(Pictures paired with source code)
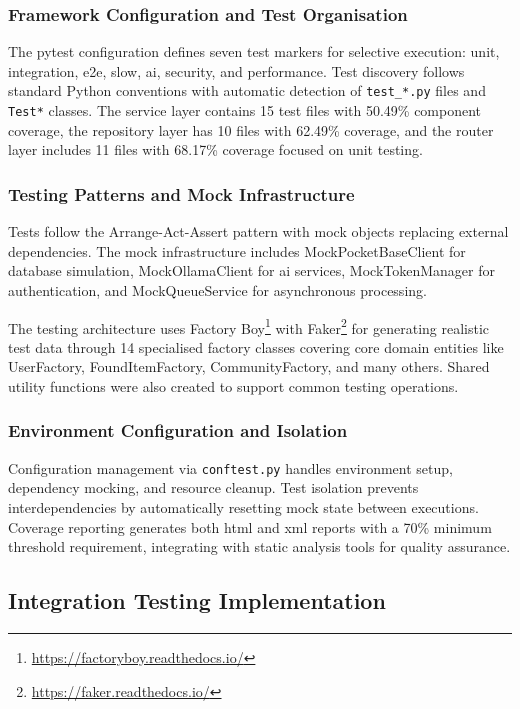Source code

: \subsubsection{Framework Configuration and Test Organisation}

The pytest configuration defines seven test markers for selective execution: unit, integration, e2e, slow, ai, security, and performance. Test discovery follows standard Python conventions with automatic detection of \texttt{test\_*.py} files and \texttt{Test*} classes. The service layer contains 15 test files with 50.49\% component coverage, the repository layer has 10 files with 62.49\% coverage, and the router layer includes 11 files with 68.17\% coverage focused on unit testing.

\subsubsection{Testing Patterns and Mock Infrastructure}

Tests follow the Arrange-Act-Assert pattern \cite{Wake2001,Beck2002} with mock objects replacing external dependencies. The mock infrastructure includes MockPocketBaseClient for database simulation, MockOllamaClient for \ac{ai} services, MockTokenManager for authentication, and MockQueueService for asynchronous processing.

The testing architecture uses Factory Boy\footnote{\url{https://factoryboy.readthedocs.io/}} with Faker\footnote{\url{https://faker.readthedocs.io/}} for generating realistic test data through 14 specialised factory classes covering core domain entities like UserFactory, FoundItemFactory, CommunityFactory, and many others. Shared utility functions were also created to support common testing operations.

\subsubsection{Environment Configuration and Isolation}

Configuration management via \texttt{conftest.py} handles environment setup, dependency mocking, and resource cleanup. Test isolation prevents interdependencies by automatically resetting mock state between executions. Coverage reporting generates both \ac{html} and \ac{xml} reports with a 70\% minimum threshold requirement, integrating with static analysis tools for quality assurance.

\subsection{Integration Testing Implementation} \label{subsection:integration_testing_implementation}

▶ **Task goal**
The answer must be every line of the records that contains the word "subsubsection".

▶ **Exercise response**
: \subsubsection{Framework Configuration and Test Organisation}
\subsubsection{Testing Patterns and Mock Infrastructure}
\subsubsection{Environment Configuration and Isolation}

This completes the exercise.